Campus Tories vanish

April 11, 1997

Support for the Conservative party among university and college lecturers has all but evaporated, according to a poll conducted for The Times Higher Education Supplement by ICM Research.

Beaten into third place by the Liberal Democrats, the Conservative party has suffered a fall in support among academics from 17 per cent in 1992 to just 10 per cent.

Most lecturers interviewed (64 per cent) plan to vote Labour on May 1. This is an increase from 57 per cent in 1992 when ICM conducted a similar poll for the THES before the last general election.

It is impossible to say with certainty whether this represents a direct switch in Tory voters to Labour. The Liberal Democrat vote, at 21 per cent, remains the same while overall support for other parties has increased from 4 to 5 per cent.

ICM carried out telephone interviews with a random sample of 400 university and 100 further education lecturers across the whole country between March 5 and March 12.

A growing number of lecturers (69 per cent) believes that the rise in student numbers is leading to lowered education standards, a substantial increase on 1992 when fewer than half (43 per cent) believed this policy lowered standards. Lecturers tend to feel that the expansion of universities has been taken far enough. Over half (59 per cent) think that the expansion should be halted against one third (34 per cent) who believe it should continue.

Among supporters of continued expansion, an overwhelming majority (74 per cent) said that the Government should foot the bill. Conservative voters were markedly less supportive of government-funded expansion.

Lecturers in further education are more likely to vote Labour (74 per cent) than their counterparts in universities (62 per cent). The strongest support for Labour is in arts faculties (77 per cent), with the weakest in science departments (49 per cent), which also give the strongest support to the Liberal Democrats (35 per cent).

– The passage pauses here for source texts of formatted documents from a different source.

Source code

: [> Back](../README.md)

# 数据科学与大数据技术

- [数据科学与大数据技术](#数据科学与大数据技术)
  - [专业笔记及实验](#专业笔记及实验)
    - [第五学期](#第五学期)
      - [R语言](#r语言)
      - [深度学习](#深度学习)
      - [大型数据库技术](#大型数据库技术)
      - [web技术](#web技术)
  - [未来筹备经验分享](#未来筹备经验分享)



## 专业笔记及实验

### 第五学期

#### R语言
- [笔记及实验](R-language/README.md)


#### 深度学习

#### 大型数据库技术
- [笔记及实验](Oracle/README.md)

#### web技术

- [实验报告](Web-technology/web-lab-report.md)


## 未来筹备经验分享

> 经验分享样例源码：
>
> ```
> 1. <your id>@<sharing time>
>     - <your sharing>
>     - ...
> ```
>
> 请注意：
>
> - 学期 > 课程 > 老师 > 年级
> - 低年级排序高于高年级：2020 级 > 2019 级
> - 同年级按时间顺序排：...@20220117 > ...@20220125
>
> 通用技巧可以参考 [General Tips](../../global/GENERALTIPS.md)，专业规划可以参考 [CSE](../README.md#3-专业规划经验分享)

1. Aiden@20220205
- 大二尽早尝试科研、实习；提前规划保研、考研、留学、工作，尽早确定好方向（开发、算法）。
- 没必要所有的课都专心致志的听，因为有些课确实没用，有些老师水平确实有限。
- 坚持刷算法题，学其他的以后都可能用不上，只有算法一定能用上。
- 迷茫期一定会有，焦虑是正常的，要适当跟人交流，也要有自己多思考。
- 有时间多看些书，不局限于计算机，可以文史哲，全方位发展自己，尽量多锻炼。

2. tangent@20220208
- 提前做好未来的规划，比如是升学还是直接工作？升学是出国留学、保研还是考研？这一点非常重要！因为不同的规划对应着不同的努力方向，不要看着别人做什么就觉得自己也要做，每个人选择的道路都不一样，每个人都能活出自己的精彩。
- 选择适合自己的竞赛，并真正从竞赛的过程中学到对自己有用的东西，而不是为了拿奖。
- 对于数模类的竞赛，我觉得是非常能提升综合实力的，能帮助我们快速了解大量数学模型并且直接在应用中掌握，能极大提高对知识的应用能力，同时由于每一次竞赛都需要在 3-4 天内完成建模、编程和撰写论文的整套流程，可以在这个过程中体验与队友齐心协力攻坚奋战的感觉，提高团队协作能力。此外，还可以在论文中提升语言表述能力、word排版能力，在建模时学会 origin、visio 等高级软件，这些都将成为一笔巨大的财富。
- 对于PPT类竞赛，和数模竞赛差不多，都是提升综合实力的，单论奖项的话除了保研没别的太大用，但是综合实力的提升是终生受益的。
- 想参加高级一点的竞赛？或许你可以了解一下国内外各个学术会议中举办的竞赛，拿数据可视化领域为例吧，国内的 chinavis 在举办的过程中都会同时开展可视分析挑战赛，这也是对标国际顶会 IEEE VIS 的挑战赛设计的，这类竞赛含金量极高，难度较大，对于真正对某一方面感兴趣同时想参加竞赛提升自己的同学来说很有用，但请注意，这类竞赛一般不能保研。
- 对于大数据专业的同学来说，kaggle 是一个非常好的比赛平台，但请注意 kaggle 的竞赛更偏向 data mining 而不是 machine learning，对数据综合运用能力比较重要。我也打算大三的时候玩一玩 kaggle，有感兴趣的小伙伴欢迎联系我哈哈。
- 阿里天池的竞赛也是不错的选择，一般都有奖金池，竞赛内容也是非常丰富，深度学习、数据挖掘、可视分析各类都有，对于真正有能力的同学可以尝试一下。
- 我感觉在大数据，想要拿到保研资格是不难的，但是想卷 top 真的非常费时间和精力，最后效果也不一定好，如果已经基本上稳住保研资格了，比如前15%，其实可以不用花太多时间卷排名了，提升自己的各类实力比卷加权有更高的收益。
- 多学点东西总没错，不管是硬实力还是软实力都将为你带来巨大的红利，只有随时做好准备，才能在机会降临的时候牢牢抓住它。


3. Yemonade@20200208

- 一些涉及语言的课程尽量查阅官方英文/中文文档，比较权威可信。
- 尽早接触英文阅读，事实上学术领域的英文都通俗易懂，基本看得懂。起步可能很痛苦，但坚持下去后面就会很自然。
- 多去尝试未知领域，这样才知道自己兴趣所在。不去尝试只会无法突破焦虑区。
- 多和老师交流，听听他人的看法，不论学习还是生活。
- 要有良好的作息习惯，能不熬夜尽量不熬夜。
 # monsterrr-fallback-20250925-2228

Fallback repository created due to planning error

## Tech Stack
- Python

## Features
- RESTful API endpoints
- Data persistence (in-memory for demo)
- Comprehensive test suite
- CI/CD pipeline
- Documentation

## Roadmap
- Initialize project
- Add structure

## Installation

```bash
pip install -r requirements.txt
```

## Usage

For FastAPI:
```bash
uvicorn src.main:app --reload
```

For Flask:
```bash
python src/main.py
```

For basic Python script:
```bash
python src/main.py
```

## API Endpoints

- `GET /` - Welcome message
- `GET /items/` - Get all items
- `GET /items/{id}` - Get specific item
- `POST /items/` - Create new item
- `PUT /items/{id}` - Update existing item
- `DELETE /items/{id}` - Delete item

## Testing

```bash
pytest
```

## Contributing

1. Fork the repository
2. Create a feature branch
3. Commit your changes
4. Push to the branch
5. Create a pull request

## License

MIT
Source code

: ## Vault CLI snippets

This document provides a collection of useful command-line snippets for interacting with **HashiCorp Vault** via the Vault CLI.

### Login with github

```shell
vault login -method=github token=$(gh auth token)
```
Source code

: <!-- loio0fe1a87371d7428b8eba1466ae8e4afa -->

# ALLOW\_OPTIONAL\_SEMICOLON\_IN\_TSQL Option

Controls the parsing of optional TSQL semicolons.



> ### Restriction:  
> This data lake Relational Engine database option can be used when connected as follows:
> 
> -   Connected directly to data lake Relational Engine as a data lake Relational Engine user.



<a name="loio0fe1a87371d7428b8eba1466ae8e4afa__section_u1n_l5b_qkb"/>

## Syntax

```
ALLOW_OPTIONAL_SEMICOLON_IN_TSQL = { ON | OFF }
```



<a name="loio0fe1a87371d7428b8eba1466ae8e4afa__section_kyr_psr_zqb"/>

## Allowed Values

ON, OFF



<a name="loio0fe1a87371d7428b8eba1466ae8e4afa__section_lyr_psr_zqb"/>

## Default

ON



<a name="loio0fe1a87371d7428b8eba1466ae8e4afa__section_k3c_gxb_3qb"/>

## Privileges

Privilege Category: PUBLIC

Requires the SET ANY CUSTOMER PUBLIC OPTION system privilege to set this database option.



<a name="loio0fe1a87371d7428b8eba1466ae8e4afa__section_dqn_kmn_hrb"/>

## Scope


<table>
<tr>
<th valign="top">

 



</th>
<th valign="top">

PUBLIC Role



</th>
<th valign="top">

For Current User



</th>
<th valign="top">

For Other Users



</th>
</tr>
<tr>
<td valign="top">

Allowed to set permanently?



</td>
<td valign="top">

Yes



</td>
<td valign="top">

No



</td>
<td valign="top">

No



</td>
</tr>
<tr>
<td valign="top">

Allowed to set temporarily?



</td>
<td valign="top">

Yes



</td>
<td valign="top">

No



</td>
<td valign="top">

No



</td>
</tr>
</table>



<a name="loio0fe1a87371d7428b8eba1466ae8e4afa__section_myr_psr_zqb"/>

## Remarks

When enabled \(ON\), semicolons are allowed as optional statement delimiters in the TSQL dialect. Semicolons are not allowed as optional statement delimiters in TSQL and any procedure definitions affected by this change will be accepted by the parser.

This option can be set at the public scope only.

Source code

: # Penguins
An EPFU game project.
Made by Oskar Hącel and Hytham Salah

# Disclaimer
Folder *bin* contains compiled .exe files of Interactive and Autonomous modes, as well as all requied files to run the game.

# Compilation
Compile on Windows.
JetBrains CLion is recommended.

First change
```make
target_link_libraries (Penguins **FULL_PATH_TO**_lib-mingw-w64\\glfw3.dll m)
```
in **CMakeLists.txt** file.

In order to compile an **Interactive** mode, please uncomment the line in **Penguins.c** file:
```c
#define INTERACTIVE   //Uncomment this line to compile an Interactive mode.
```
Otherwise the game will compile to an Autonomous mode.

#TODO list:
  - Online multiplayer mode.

The Tories fare best in medicine (22 per cent) and worst among arts lecturers (3 per cent).

While lecturers said that they considered higher education issues fairly important in influencing the way that they would choose to vote, there were many other factors which will affect their decision.

This time ICM, in common with other pollsters, has introduced an adjustment to take account of the differential tendency of respondents to lie about their intentions. When this adjustment is applied, their figure for the percentage likely to vote Labour falls to 61 per cent, and Conservative support rises to 11 per cent. Liberal Democrats remain on 21 per cent but support for other parties increases to 8 per cent.